Of course, connecting apprenticeship to college degrees comes at a price. Facilities, instructor salaries, and supplies all contribute to the costs of the classroom component of apprenticeship. Historically, these expenses have not resulted in significant tuition costs for apprentice employers, or apprentices themselves. In the building trades, employer associations and joint training committees often provide instructors, facilities, and curricula for apprenticeship coursework at no cost to apprentices. But when classroom instruction is provided through a college, as it must be for learners to access college credit or degrees, the question of who pays instructional costs becomes a lot less clear and a lot more pressing. When curricula must be created or updated to support a new program, moreover, the total cost of building an apprenticeship rises even further, potentially scaring away prospective new apprenticeship sponsors in nontraditional apprenticeship fields.
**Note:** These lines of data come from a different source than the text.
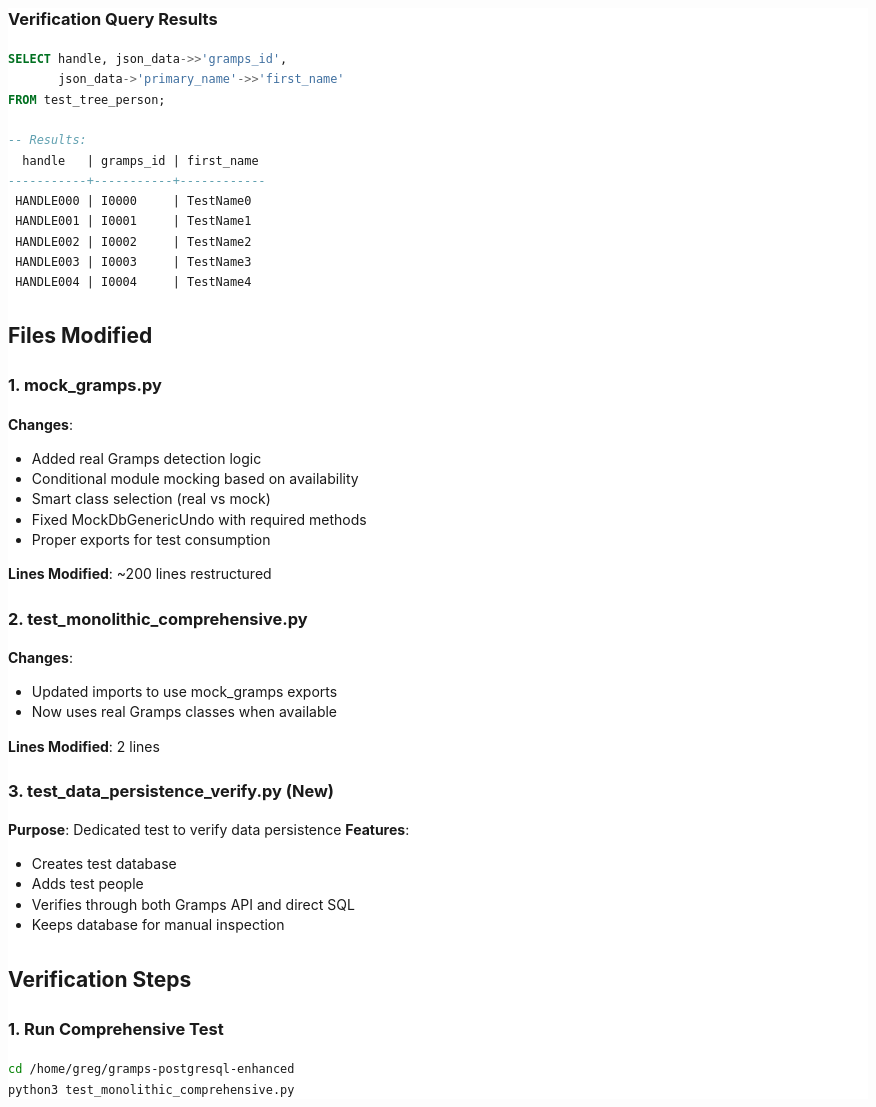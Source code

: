 ### Verification Query Results

```sql
SELECT handle, json_data->>'gramps_id', 
       json_data->'primary_name'->>'first_name'
FROM test_tree_person;

-- Results:
  handle   | gramps_id | first_name
-----------+-----------+------------
 HANDLE000 | I0000     | TestName0
 HANDLE001 | I0001     | TestName1
 HANDLE002 | I0002     | TestName2
 HANDLE003 | I0003     | TestName3
 HANDLE004 | I0004     | TestName4
```

## Files Modified

### 1. mock_gramps.py

**Changes**:
- Added real Gramps detection logic
- Conditional module mocking based on availability
- Smart class selection (real vs mock)
- Fixed MockDbGenericUndo with required methods
- Proper exports for test consumption

**Lines Modified**: ~200 lines restructured

### 2. test_monolithic_comprehensive.py

**Changes**:
- Updated imports to use mock_gramps exports
- Now uses real Gramps classes when available

**Lines Modified**: 2 lines

### 3. test_data_persistence_verify.py (New)

**Purpose**: Dedicated test to verify data persistence
**Features**:
- Creates test database
- Adds test people
- Verifies through both Gramps API and direct SQL
- Keeps database for manual inspection

## Verification Steps

### 1. Run Comprehensive Test

```bash
cd /home/greg/gramps-postgresql-enhanced
python3 test_monolithic_comprehensive.py
```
Community colleges have the experience and expertise needed to build effective coursework in nontraditional apprenticeship occupations in fields such as healthcare and information technology but are often strapped for cash and may be discouraged from taking on the additional effort that new programs require if no supports or incentives exist. And if apprentices themselves pay tuition, they risk losing a key advantage of the apprenticeship model: its affordability. College-connected apprenticeships in the United States reach across two educational systems that were never designed to work together, and which have evolved in parallel through separate bodies of federal legislation that make no mention of one another.1 But though our federal policy infrastructure is currently ill-equipped to bridge this gap, thoughtful state policies provide a variety of approaches to support the costs of training apprentices at colleges.
Citations
- The National Apprenticeship Act of 1937, also known as the Fitzgerald Act, established the national system of Registered Apprenticeship; the Higher Education Act of 1965 authorizes most of the federal funding for academic higher education. For more on the separation of apprenticeship and academic higher education systems, see Mary Alice McCarthy, Iris Palmer, and Michael Prebil, Eight Recommendations for Connecting Apprenticeship and Higher Education (Washington, DC: New America, December 6, 2017), source.